NIENTE TENSIONE. Ricostruire il Napoli non è esercizio complesso, nella quiete di Castelvolturno, in quel colloquio che ha il desiderio di incollare le pagine d’un promemoria smarrito poi cammin facendo, nel corso d’una domenica amaramente paradossale: perché quando il Chievo è volato via, il Napoli s’è dissolto come entità di squadra ed ha cominciato a ragionare caoticamente e, talvolta, attraverso ragionamenti personalizzati. La smania di chi vuole riprendersi in fretta, ben sapendo che invece va fatto altro, semmai va data velocità all’azione, al giro palla per spostare l’avversario e creare gli angoli di passaggio. In teoria, ciò che da un anno è scritto (e dimostrato) in campo: palleggiare e però in scioltezza e anche cambiando il fronte del gioco, portare fuori gli avversari e allargarli, poi cercarsi e trovarsi anche nello stretto, un po’ come accaduto in avvio di gara, quando la nebbia non era ancora calata «nel» Napoli.
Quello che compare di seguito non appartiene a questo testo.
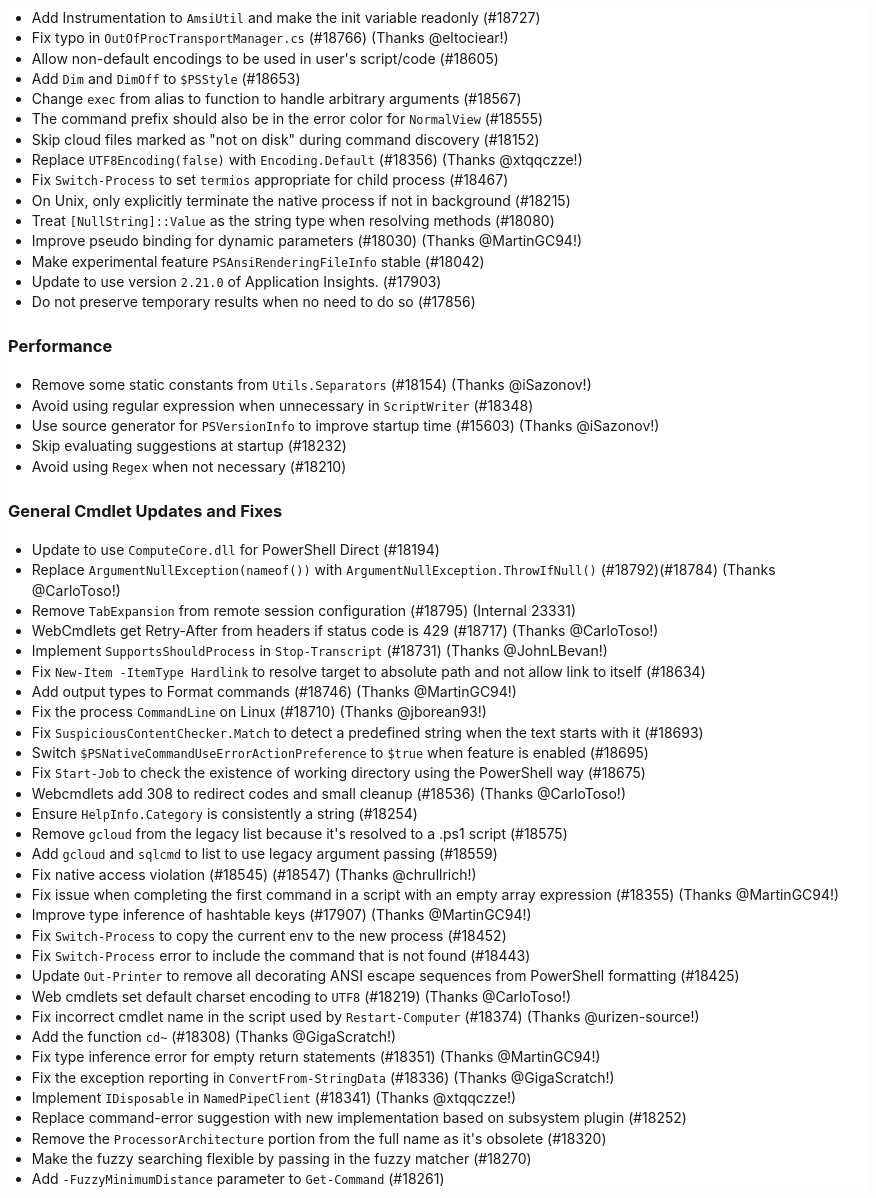 - Add Instrumentation to `AmsiUtil` and make the init variable readonly (#18727)
- Fix typo in `OutOfProcTransportManager.cs` (#18766) (Thanks @eltociear!)
- Allow non-default encodings to be used in user's script/code (#18605)
- Add `Dim` and `DimOff` to `$PSStyle` (#18653)
- Change `exec` from alias to function to handle arbitrary arguments (#18567)
- The command prefix should also be in the error color for `NormalView` (#18555)
- Skip cloud files marked as "not on disk" during command discovery (#18152)
- Replace `UTF8Encoding(false)` with `Encoding.Default` (#18356) (Thanks @xtqqczze!)
- Fix `Switch-Process` to set `termios` appropriate for child process (#18467)
- On Unix, only explicitly terminate the native process if not in background (#18215)
- Treat `[NullString]::Value` as the string type when resolving methods (#18080)
- Improve pseudo binding for dynamic parameters (#18030) (Thanks @MartinGC94!)
- Make experimental feature `PSAnsiRenderingFileInfo` stable (#18042)
- Update to use version `2.21.0` of Application Insights. (#17903)
- Do not preserve temporary results when no need to do so (#17856)

### Performance

- Remove some static constants from `Utils.Separators` (#18154) (Thanks @iSazonov!)
- Avoid using regular expression when unnecessary in `ScriptWriter` (#18348)
- Use source generator for `PSVersionInfo` to improve startup time (#15603) (Thanks @iSazonov!)
- Skip evaluating suggestions at startup (#18232)
- Avoid using `Regex` when not necessary (#18210)

### General Cmdlet Updates and Fixes

- Update to use `ComputeCore.dll` for PowerShell Direct (#18194)
- Replace `ArgumentNullException(nameof())` with `ArgumentNullException.ThrowIfNull()` (#18792)(#18784) (Thanks @CarloToso!)
- Remove `TabExpansion` from remote session configuration (#18795) (Internal 23331)
- WebCmdlets get Retry-After from headers if status code is 429 (#18717) (Thanks @CarloToso!)
- Implement `SupportsShouldProcess` in `Stop-Transcript` (#18731) (Thanks @JohnLBevan!)
- Fix `New-Item -ItemType Hardlink` to resolve target to absolute path and not allow link to itself (#18634)
- Add output types to Format commands (#18746) (Thanks @MartinGC94!)
- Fix the process `CommandLine` on Linux (#18710) (Thanks @jborean93!)
- Fix `SuspiciousContentChecker.Match` to detect a predefined string when the text starts with it (#18693)
- Switch `$PSNativeCommandUseErrorActionPreference` to `$true` when feature is enabled (#18695)
- Fix `Start-Job` to check the existence of working directory using the PowerShell way (#18675)
- Webcmdlets add 308 to redirect codes and small cleanup (#18536) (Thanks @CarloToso!)
- Ensure `HelpInfo.Category` is consistently a string (#18254)
- Remove `gcloud` from the legacy list because it's resolved to a .ps1 script (#18575)
- Add `gcloud` and `sqlcmd` to list to use legacy argument passing (#18559)
- Fix native access violation (#18545) (#18547) (Thanks @chrullrich!)
- Fix issue when completing the first command in a script with an empty array expression (#18355) (Thanks @MartinGC94!)
- Improve type inference of hashtable keys (#17907) (Thanks @MartinGC94!)
- Fix `Switch-Process` to copy the current env to the new process (#18452)
- Fix `Switch-Process` error to include the command that is not found (#18443)
- Update `Out-Printer` to remove all decorating ANSI escape sequences from PowerShell formatting (#18425)
- Web cmdlets set default charset encoding to `UTF8` (#18219) (Thanks @CarloToso!)
- Fix incorrect cmdlet name in the script used by `Restart-Computer` (#18374) (Thanks @urizen-source!)
- Add the function `cd~` (#18308) (Thanks @GigaScratch!)
- Fix type inference error for empty return statements (#18351) (Thanks @MartinGC94!)
- Fix the exception reporting in `ConvertFrom-StringData` (#18336) (Thanks @GigaScratch!)
- Implement `IDisposable` in `NamedPipeClient` (#18341) (Thanks @xtqqczze!)
- Replace command-error suggestion with new implementation based on subsystem plugin (#18252)
- Remove the `ProcessorArchitecture` portion from the full name as it's obsolete (#18320)
- Make the fuzzy searching flexible by passing in the fuzzy matcher (#18270)
- Add `-FuzzyMinimumDistance` parameter to `Get-Command` (#18261)

[7.4.3]: https://github.com/PowerShell/PowerShell/compare/v7.4.2...v7.4.3
[7.4.2]: https://github.com/PowerShell/PowerShell/compare/v7.4.1...v7.4.2
[7.4.1]: https://github.com/PowerShell/PowerShell/compare/v7.4.0...v7.4.1
[7.4.0]: https://github.com/PowerShell/PowerShell/compare/v7.4.0-rc.1...v7.4.0
[7.4.0-rc.1]: https://github.com/PowerShell/PowerShell/compare/v7.4.0-preview.6...v7.4.0-rc.1
[7.4.0-preview.6]: https://github.com/PowerShell/PowerShell/compare/v7.4.0-preview.5...v7.4.0-preview.6
[7.4.0-preview.5]: https://github.com/PowerShell/PowerShell/compare/v7.4.0-preview.4...v7.4.0-preview.5
[7.4.0-preview.4]: https://github.com/PowerShell/PowerShell/compare/v7.4.0-preview.3...v7.4.0-preview.4
[7.4.0-preview.3]: https://github.com/PowerShell/PowerShell/compare/v7.4.0-preview.2...v7.4.0-preview.3
[7.4.0-preview.2]: https://github.com/PowerShell/PowerShell/compare/v7.4.0-preview.1...v7.4.0-preview.2
[7.4.0-preview.1]: https://github.com/PowerShell/PowerShell/compare/v7.3.0-preview.8...v7.4.0-preview.1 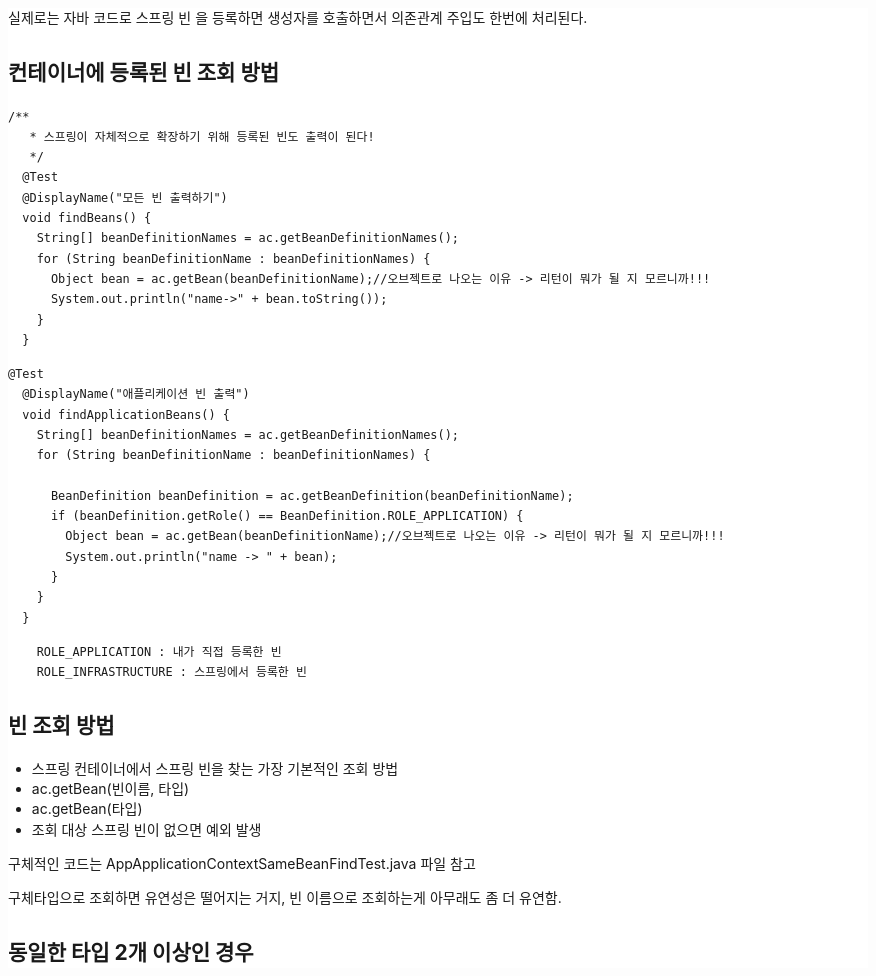 
실제로는 자바 코드로 스프링 빈 을 등록하면 생성자를 호출하면서 의존관계 주입도 한번에 처리된다.


## 컨테이너에 등록된 빈 조회 방법

```
/**
   * 스프링이 자체적으로 확장하기 위해 등록된 빈도 출력이 된다!
   */
  @Test
  @DisplayName("모든 빈 출력하기")
  void findBeans() {
    String[] beanDefinitionNames = ac.getBeanDefinitionNames();
    for (String beanDefinitionName : beanDefinitionNames) {
      Object bean = ac.getBean(beanDefinitionName);//오브젝트로 나오는 이유 -> 리턴이 뭐가 될 지 모르니까!!!
      System.out.println("name->" + bean.toString());
    }
  }
```

```
@Test
  @DisplayName("애플리케이션 빈 출력")
  void findApplicationBeans() {
    String[] beanDefinitionNames = ac.getBeanDefinitionNames();
    for (String beanDefinitionName : beanDefinitionNames) {
    
      BeanDefinition beanDefinition = ac.getBeanDefinition(beanDefinitionName);
      if (beanDefinition.getRole() == BeanDefinition.ROLE_APPLICATION) {
        Object bean = ac.getBean(beanDefinitionName);//오브젝트로 나오는 이유 -> 리턴이 뭐가 될 지 모르니까!!!
        System.out.println("name -> " + bean);
      }
    }
  }
```

```
    ROLE_APPLICATION : 내가 직접 등록한 빈
    ROLE_INFRASTRUCTURE : 스프링에서 등록한 빈
```

## 빈 조회 방법

- 스프링 컨테이너에서 스프링 빈을 찾는 가장 기본적인 조회 방법
- ac.getBean(빈이름, 타입)
- ac.getBean(타입)
- 조회 대상 스프링 빈이 없으면 예외 발생

 구체적인 코드는 AppApplicationContextSameBeanFindTest.java 파일 참고

구체타입으로 조회하면 유연성은 떨어지는 거지, 빈 이름으로 조회하는게 아무래도 좀 더 유연함.

## 동일한 타입 2개 이상인 경우
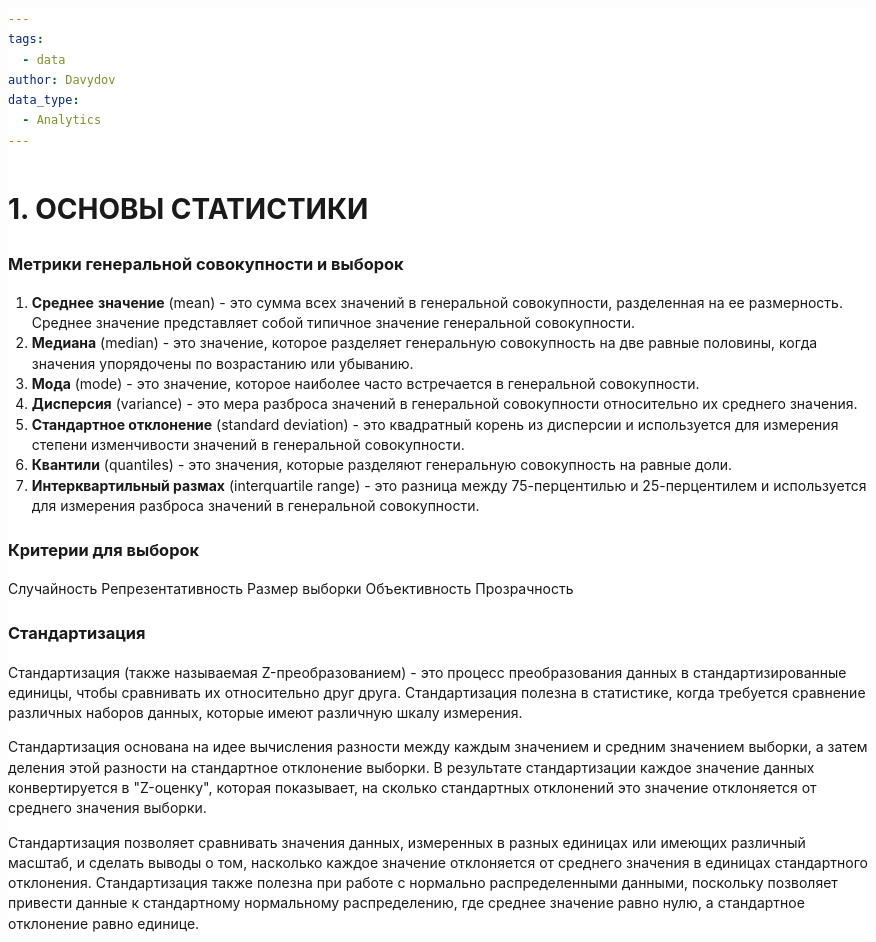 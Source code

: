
```yaml
---
tags:
  - data
author: Davydov
data_type:
  - Analytics
---
```



# 1. ОСНОВЫ СТАТИСТИКИ

### Метрики генеральной совокупности и выборок

1.  **Среднее** **значение** (mean) - это сумма всех значений в генеральной совокупности, разделенная на ее размерность. Среднее значение представляет собой типичное значение генеральной совокупности.
2.  **Медиана** (median) - это значение, которое разделяет генеральную совокупность на две равные половины, когда значения упорядочены по возрастанию или убыванию.
3.  **Мода** (mode) - это значение, которое наиболее часто встречается в генеральной совокупности.
4.  **Дисперсия** (variance) - это мера разброса значений в генеральной совокупности относительно их среднего значения.    
5.  **Стандартное отклонение** (standard deviation) - это квадратный корень из дисперсии и используется для измерения степени изменчивости значений в генеральной совокупности.   
6.  **Квантили** (quantiles) - это значения, которые разделяют генеральную совокупность на равные доли. 
7. **Интерквартильный размах** (interquartile range) - это разница между 75-перцентилью и 25-перцентилем и используется для измерения разброса значений в генеральной совокупности.

### Критерии для выборок

Случайность
Репрезентативность
Размер выборки
Объективность
Прозрачность

###  Стандартизация

Стандартизация (также называемая Z-преобразованием) - это процесс преобразования данных в стандартизированные единицы, чтобы сравнивать их относительно друг друга. Стандартизация полезна в статистике, когда требуется сравнение различных наборов данных, которые имеют различную шкалу измерения.

Стандартизация основана на идее вычисления разности между каждым значением и средним значением выборки, а затем деления этой разности на стандартное отклонение выборки. В результате стандартизации каждое значение данных конвертируется в "Z-оценку", которая показывает, на сколько стандартных отклонений это значение отклоняется от среднего значения выборки.

Стандартизация позволяет сравнивать значения данных, измеренных в разных единицах или имеющих различный масштаб, и сделать выводы о том, насколько каждое значение отклоняется от среднего значения в единицах стандартного отклонения. Стандартизация также полезна при работе с нормально распределенными данными, поскольку позволяет привести данные к стандартному нормальному распределению, где среднее значение равно нулю, а стандартное отклонение равно единице.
CORAGGIO. I presupposti per disquisire, tranquillamente, appartengono alla cultura distensiva di Benitez, ignifugo alle situazioni roventi, capace di districarsi nelle fiamme della ostilità di Chelsea e amareggiato per l’esito della partita, per alcuni tratti di quell’ora e mezza, non dall’atteggiamento iniziale, né dalla capacità di crear calcio per quarantacinque minuti. «Ma adesso dobbiamo reagire». Un colpo di spugna: Bilbao, addio.